Glossary term

raw materials supply chain

A CRMA boundary term for raw-materials value-chain activities up to the point where a raw material becomes an input for manufacturing intermediate or final products.

1 official sourceSingle-source term

What does raw materials supply chain mean?

Raw materials supply chain is a material-flow scope term within the raw materials value chain, not the same as the full product value chain. It should describe where a material comes from, how it moves through extraction, processing, recycling, trading, and use up to the point where it becomes an input for manufacturing.

Source context

This page is anchored in CRMA Article 2, point 25. The term stops at the point where a raw material is used as an input for manufacturing intermediate or final products, so it should be read as a CRMA raw-materials boundary rather than a generic end-to-end product value-chain definition.

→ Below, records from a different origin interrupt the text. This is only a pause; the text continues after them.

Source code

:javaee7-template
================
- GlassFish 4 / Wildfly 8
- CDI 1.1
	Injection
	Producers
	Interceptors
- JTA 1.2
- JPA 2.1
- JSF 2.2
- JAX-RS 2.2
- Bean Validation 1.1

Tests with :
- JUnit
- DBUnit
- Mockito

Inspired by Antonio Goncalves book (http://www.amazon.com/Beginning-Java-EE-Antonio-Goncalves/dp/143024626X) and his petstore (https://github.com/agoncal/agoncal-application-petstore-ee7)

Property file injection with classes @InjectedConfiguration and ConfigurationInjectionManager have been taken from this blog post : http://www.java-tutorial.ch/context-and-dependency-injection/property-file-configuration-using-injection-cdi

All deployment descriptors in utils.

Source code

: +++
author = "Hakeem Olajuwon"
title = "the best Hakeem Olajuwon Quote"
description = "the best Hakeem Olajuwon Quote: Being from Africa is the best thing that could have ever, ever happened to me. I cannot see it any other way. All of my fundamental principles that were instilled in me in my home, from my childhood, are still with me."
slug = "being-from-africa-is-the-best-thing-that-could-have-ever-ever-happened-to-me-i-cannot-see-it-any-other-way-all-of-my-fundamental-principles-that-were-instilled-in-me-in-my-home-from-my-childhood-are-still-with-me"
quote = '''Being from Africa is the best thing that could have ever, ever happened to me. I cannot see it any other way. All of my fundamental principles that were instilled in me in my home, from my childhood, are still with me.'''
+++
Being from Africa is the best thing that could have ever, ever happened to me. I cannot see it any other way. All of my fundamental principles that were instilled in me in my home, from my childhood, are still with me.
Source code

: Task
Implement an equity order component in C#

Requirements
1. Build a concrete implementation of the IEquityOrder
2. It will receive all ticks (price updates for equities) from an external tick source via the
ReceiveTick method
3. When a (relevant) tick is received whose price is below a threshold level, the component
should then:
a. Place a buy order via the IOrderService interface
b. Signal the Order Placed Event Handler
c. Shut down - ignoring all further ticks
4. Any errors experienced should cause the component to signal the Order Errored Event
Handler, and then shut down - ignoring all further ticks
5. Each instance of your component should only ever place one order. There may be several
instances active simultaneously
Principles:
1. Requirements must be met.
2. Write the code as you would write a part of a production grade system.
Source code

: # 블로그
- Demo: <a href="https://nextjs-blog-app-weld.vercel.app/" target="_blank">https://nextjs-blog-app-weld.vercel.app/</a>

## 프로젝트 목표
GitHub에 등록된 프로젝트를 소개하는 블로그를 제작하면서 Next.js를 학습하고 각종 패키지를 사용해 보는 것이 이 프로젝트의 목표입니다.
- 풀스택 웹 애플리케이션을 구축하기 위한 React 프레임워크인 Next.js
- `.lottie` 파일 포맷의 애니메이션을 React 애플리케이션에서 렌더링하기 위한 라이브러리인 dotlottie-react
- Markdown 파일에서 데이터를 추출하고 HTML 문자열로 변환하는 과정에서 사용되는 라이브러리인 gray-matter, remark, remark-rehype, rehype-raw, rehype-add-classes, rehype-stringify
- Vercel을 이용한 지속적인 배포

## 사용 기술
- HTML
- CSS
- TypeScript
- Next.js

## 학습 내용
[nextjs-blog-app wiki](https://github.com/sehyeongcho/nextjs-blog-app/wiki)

Official definitions by source

EU Critical Raw Materials Act

Regulation (EU) 2024/1252 establishing a framework for ensuring a secure and sustainable supply of critical raw materials

all activities and processes of the raw materials value chain up to the point where a raw material is used as an input for the manufacturing of intermediate or final products

CRMA Article 2 source-specific definition layer.

Reference: Article 2, point 25

View official source

Definition status

Reviewed public draft page. Aligns with CRMA capacity/supply-chain policy: separates extraction, processing, recycling, demand baselines, material flows, exploration stages, and strategic-stock evidence.

Practical application

Implementation records should capture supplier identifier, material flow, processing stage, country link, facility or project link, material form, transfer event, operator role, risk flag, certification/evidence file, and downstream customer or use link.

Minespider commentary

Raw materials supply chain is the material-flow control for CRMA evidence. It should link material identity, actors, countries, facilities, stages, and evidence so supply-risk and resilience claims are built from traceable flows rather than supplier lists alone.

Common confusions

  • Treating a supply chain as a static supplier roster without material flows, stages, and country links.
  • Collapsing extraction, processing, recycling, and trading into one undifferentiated sourcing status.
  • Recording a country of origin without preserving facility, actor, stage, and evidence links.